If you truly believe that people are the most vital element of your organization, then one must “create practices for people to support each other in their inner work while doing the outer work of the organization.”
One way of being that is in meetings. Here are examples of simple practices to help participants keep their egos in check and interact with each other from a place of trust and respect in being mindful of each person’s presence.
- Start with a minute of silence to help people ground themselves in the moment.
- Start and finish meetings with a round of check-in, e.g., everyone is invited to share how they feel in the moment as they enter the meeting and conclude the meeting. This practice helps people to listen within and to know where others are.
- Start with everyone sharing a brief story of someone they had recently thanked or congratulated.
- Invite people to share briefly a “high” and “low” since they last met.
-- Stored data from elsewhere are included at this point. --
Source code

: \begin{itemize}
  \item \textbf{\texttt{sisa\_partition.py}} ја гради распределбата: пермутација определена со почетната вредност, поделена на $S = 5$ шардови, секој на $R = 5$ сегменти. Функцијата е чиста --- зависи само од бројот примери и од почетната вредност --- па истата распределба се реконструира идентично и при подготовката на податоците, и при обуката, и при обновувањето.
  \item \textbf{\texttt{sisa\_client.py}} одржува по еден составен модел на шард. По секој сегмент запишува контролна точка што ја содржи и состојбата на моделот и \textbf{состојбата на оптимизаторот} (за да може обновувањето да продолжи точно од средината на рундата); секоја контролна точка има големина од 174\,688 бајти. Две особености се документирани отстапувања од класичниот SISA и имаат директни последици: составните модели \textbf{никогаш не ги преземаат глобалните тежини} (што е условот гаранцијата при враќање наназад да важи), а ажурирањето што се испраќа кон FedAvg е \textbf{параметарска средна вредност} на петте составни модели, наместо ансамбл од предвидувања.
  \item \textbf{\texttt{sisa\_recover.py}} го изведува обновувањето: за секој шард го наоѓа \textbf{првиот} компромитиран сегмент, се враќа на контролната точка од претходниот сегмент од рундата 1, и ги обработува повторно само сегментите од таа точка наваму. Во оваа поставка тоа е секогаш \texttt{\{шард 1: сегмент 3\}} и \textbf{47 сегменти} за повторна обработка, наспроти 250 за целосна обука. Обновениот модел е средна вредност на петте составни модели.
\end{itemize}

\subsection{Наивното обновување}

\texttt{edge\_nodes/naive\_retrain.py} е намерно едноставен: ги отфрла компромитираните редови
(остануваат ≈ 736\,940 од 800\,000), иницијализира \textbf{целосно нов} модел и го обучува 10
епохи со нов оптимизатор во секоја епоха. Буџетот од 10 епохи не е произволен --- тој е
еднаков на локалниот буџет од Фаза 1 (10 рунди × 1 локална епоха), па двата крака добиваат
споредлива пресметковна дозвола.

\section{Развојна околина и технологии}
One mindful practice I’ve used for a number of years when facilitating groups is this:
“As we begin our day together, for the purpose we’ve gathered, let’s go around and I invite you to share a word or phrase that describes what you are feeling or thinking at this moment.”
- I write their word or phrase on a flipchart with just a simple acknowledgement by saying thank you or nodding my head in affirmation.
- When all is concluded (people may pass if they wish), I ask people to read through the list and share any observations they have.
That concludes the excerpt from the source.